Of particular interest, the recently released draft item would lay the groundwork for the FCC’s second incentive auction (after the “inaugural” broadcast incentive auction completed in March 2017). A 39 GHz incentive auction would be structured quite differently than the 600 MHz broadcast incentive auction and attempt to reduce encumbrances in the 39 GHz Band by offering existing licensees the option to relinquish their licenses in exchange for payment. The FCC leadership appears bullish that the three auctions will draw significant interest from major service providers looking to support next-generation applications, including 5G wireless connectivity and the Internet of Things. Naturally, the first-in-time 24 and 28 GHz auctions may give some sense in advance of that interest. Through November 26, 2018, after 18 rounds, the 28 GHz Band auction had generated under $200 million in bids, albeit that spectrum is encumbered in many of the largest markets and in slightly more than 50% of all counties nationwide, including the most populous. The 24 GHz Band auction may prove a much better test of the appetite for participants to pay high prices for so-called “high band” spectrum.

The FCC’s draft item would modify the band plans for the Upper 37 GHz Band, 39 GHz Band, and 47 GHz Band to move from 200 megahertz channels to 100 megahertz channels to facilitate repacking of incumbents, ensure consistency with international allocations, encourage equipment standardization across spectrum bands, and promote secondary market transactions. The new licenses would be auctioned on a Partial Economic Area (“PEA”) basis. Auction participants would be allowed to bid on licenses that overlap the contiguous Upper 37 GHz Band and 39 GHz Band.

However, in order for the modified band plan to work as hoped, the FCC wants to clear out as much encumbered spectrum in the 39 GHz Band as possible. The 28 GHz Band, for example, as we mentioned earlier, is heavily encumbered. In the 39 GHz Band, like the 28 GHz Band, incumbents prior to the designation of the spectrum for flexible mobile and fixed use in 2016 were grandfathered by the Commission and generally hold licenses in non-contiguous spectrum blocks that often overlap multiple PEAs. As a result, to serve its purposes, the draft order would offer incumbents three options:

  • First, incumbents could choose to have their licenses modified by the FCC to conform to the new license areas while preserving the licenses’ value. The draft item states that the FCC will provide each incumbent with a proposed modification plan well before the auction starts to help them with their decision;
  • Second, incumbents could propose alternative license modifications that preserve their licenses’ value, which would be subject to FCC approval. The draft item states that the FCC will announce in advance of the auction procedures for incumbents to submit such proposed modifications and the review criteria by which it would evaluate such proposals; or
  • Third, incumbents could elect to relinquish all of their existing licenses in exchange for either (1) “vouchers” of “equivalent value” to use in bidding for new licenses at the auction or (2) cash incentive payments based on the value of their licenses as determined through the auction.

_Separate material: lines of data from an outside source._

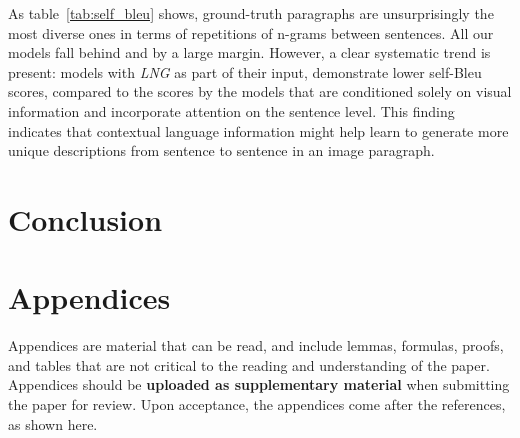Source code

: \documentclass[11pt,a4paper]{article}
\newcommand{\R}{\mathbb{R}}
\begin{document}
As table~\ref{tab:self_bleu} shows, ground-truth paragraphs are unsurprisingly the most diverse ones in terms of repetitions of n-grams between sentences.
All our models fall behind and by a large margin.
However, a clear systematic trend is present: models with \textit{LNG} as part of their input, demonstrate lower self-Bleu scores, compared to the scores by the models that are conditioned solely on visual information and incorporate attention on the sentence level.
This finding indicates that contextual language information might help learn to generate more unique descriptions from sentence to sentence in an image paragraph.






\section{Conclusion}




\appendix

\section{Appendices}
\label{sec:appendix}
Appendices are material that can be read, and include lemmas, formulas, proofs, and tables that are not critical to the reading and understanding of the paper. 
Appendices should be \textbf{uploaded as supplementary material} when submitting the paper for review.
Upon acceptance, the appendices come after the references, as shown here.
\end{document}
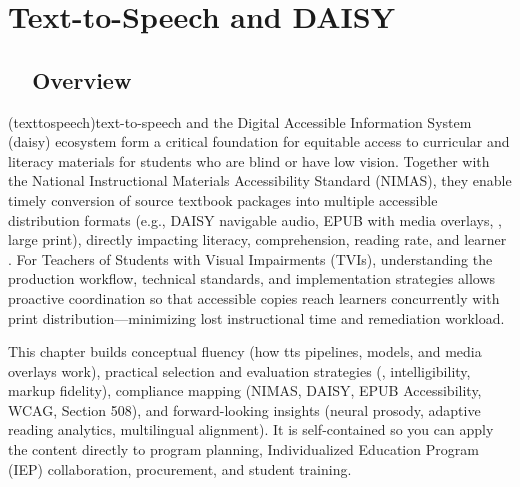 \chapter{Text-to-Speech and DAISY}\label{ch7:chap:text-to-speech-daisy}
\raggedright

\section{~~Overview}\label{ch07:sec:overview}
 (\gls{texttospeech})text-to-speech and the Digital Accessible Information System
(\gls{daisy}) ecosystem form a critical foundation for equitable 
access to curricular and literacy materials for students who are blind or have low vision. Together with
the National Instructional Materials Accessibility Standard (NIMAS), they enable timely
conversion of source textbook packages into multiple accessible distribution formats (e.g., DAISY
navigable audio, EPUB with media overlays, , large print), directly impacting
literacy, comprehension, reading rate, and learner . For Teachers of Students with
Visual Impairments (TVIs), understanding the production workflow, technical standards, and implementation
strategies allows proactive coordination so that accessible copies reach learners concurrently with print
distribution—minimizing lost instructional time and remediation workload.

This chapter builds conceptual fluency (how \gls{tts} pipelines,  models, and media overlays work),
practical selection and evaluation strategies (, intelligibility, markup fidelity), compliance
mapping (NIMAS, DAISY, EPUB Accessibility, WCAG, Section 508), and forward-looking insights (neural
prosody, adaptive reading analytics, multilingual alignment). It is self-contained so you can apply the
content directly to program planning, Individualized Education Program (IEP) collaboration, procurement,
and student training.

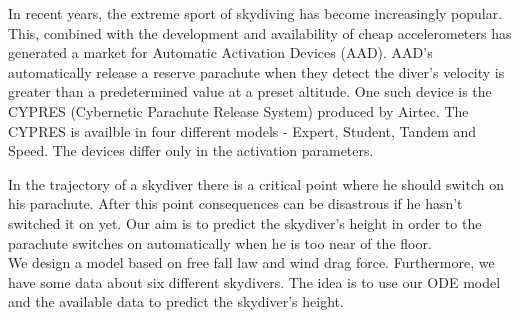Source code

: 
In recent years, the extreme sport of skydiving has become increasingly popular. This, combined with the development 
and availability of cheap accelerometers has generated a market for Automatic Activation Devices (AAD). AAD's 
automatically release a reserve parachute when they detect the diver's velocity is greater than a predetermined
value at a preset altitude. One such device is the CYPRES (Cybernetic Parachute Release System) produced by Airtec.
The CYPRES is availble in four different models -  Expert, Student, Tandem and Speed. The devices differ only in the 
activation parameters.

In the trajectory of a skydiver there is a critical point where he should switch on his parachute. 
After this point consequences can be disastrous if he hasn't switched it on yet. 
Our aim is to predict the skydiver's height in order to the parachute switches on automatically when he is too near of 
the floor.\\
We design a model based on free fall law and wind drag force. 
Furthermore, we have some data about six different skydivers. 
The idea is to use our ODE model and the available data to predict the skydiver's height.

The 39 GHz Band incentive auction would have two phases. In the “clock” phase, auction participants would bid on generic 100 megahertz license blocks. In the “assignment” phase, clock phase winners would bid on specific frequency blocks for their licenses. Incumbents that choose to modify their licenses in accordance with either the FCC’s proposal or their approved alternative plan would receive their new license blocks during the assignment phase.

As with the details of the incumbent license modification process, the final auction bidding and assignment procedures would be announced by the FCC later  ̶  likely by early next year. In the meantime, incumbent licensees in the 39 GHz Band and service providers seeking to participate in the auction should take a close look at the FCC’s draft item to ensure that the auction plan would adequately safeguard existing spectrum rights while creating opportunities for increased commercial flexible use of the spectrum. Ex parte discussion with the Commissioners and staff will be possible through December 5, the expected sunshine notice date for the December 12 Open Meeting.